Secondly, a substantial number of changes to schedule 8 are contained in Lords amendments Nos. 88 to 95. They would remove pieces of legislation that were originally listed as repeals and revocations in schedule 8. Have those changes been made necessary as a result of amendments to the Bill during its passage in the other place, or are they errors that are being corrected? It would be useful to know.

On flexible working arrangements, and the changes being made under the slightly misleading heading of "minor, technical and drafting" amendments to exempt the armed forces from the provisions, I do not have the reports of the Committee's proceedings with me, but it would not surprise me if, in Committee, Opposition Members had asked the Minister about arrangements for the armed forces. On the face of it, I agree with the Minister. I understand that in employment law, the armed forces are often a special case that must be dealt with differently. However, as my hon. Friend the Member for Tatton pointed out, the right that is being granted is a right only to request flexible working and to have one's request seriously considered. The employer, whether it is the Army, the Air Force, the Navy or, indeed, Smith and Jones auto repairs down the road, can properly consider the employee's request and reject it on the ground that it cannot reasonably be accommodated within the working arrangements of the business. In many cases, the armed forces might legitimately turn down a request for flexible working arrangements, certainly for front-line staff. It is not quite so obvious that a member of the armed forces who is assigned to London-based office duties or cooks the meals in Admiralty House would be subject to the same considerations.

My hon.

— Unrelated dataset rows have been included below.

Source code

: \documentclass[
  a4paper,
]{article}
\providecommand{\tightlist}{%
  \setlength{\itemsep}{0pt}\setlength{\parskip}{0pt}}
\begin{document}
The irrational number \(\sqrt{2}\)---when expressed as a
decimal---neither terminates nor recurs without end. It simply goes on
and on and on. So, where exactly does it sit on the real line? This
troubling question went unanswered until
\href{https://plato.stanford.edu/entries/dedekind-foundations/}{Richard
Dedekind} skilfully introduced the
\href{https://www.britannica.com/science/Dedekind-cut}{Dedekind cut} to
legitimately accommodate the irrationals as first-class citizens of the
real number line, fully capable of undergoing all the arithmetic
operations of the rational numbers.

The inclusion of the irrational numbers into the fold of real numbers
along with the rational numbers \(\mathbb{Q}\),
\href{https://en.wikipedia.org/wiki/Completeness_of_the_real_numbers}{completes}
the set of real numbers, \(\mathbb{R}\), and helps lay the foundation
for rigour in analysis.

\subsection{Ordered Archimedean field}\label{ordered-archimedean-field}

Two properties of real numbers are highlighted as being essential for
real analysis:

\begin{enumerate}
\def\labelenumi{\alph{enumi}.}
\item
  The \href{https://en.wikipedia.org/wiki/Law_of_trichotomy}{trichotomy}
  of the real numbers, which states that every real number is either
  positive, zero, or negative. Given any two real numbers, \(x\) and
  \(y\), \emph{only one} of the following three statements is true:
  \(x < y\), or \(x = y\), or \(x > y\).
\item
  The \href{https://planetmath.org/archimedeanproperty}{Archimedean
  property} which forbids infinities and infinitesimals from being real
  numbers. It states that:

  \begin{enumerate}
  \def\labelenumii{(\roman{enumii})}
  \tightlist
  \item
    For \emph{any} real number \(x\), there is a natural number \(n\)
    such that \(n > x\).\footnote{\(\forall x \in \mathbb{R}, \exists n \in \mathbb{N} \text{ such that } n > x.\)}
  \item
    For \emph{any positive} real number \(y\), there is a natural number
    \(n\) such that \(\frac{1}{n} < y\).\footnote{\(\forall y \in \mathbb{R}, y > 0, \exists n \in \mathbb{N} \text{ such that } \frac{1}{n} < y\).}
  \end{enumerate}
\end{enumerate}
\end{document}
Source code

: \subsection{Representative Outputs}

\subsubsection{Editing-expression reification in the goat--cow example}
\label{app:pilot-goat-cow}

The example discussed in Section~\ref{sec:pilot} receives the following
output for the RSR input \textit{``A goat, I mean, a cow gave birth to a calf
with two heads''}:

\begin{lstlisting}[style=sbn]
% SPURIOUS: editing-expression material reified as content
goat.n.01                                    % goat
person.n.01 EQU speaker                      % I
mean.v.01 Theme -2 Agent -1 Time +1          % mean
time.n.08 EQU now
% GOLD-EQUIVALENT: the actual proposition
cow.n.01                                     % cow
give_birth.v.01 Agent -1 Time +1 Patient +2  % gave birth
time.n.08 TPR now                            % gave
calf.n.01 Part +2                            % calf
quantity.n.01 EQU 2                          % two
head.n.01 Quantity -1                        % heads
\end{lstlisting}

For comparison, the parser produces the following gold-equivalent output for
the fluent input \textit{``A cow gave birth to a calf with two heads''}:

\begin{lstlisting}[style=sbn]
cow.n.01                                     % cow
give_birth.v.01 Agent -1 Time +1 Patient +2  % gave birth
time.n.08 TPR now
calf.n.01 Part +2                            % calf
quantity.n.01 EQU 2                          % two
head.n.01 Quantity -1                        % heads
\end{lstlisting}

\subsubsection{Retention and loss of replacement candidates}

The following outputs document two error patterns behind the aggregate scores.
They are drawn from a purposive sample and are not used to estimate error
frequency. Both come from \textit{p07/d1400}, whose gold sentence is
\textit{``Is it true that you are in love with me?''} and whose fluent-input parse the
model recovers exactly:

Friend made a good point: it is not obvious, on the face of it, why the armed forces must be treated differently. Throughout the consideration of these relatively new provisions, Conservative Members have been concerned that this is the thin end of the wedge. The right to have a request for flexible working considered could become—as a result of negotiations between the Government and trade unions, for example—something more, such as a prima facie right to flexible working unless the employer demonstrated why he could not deliver it. In other words, the burden of proof would shift to the employer.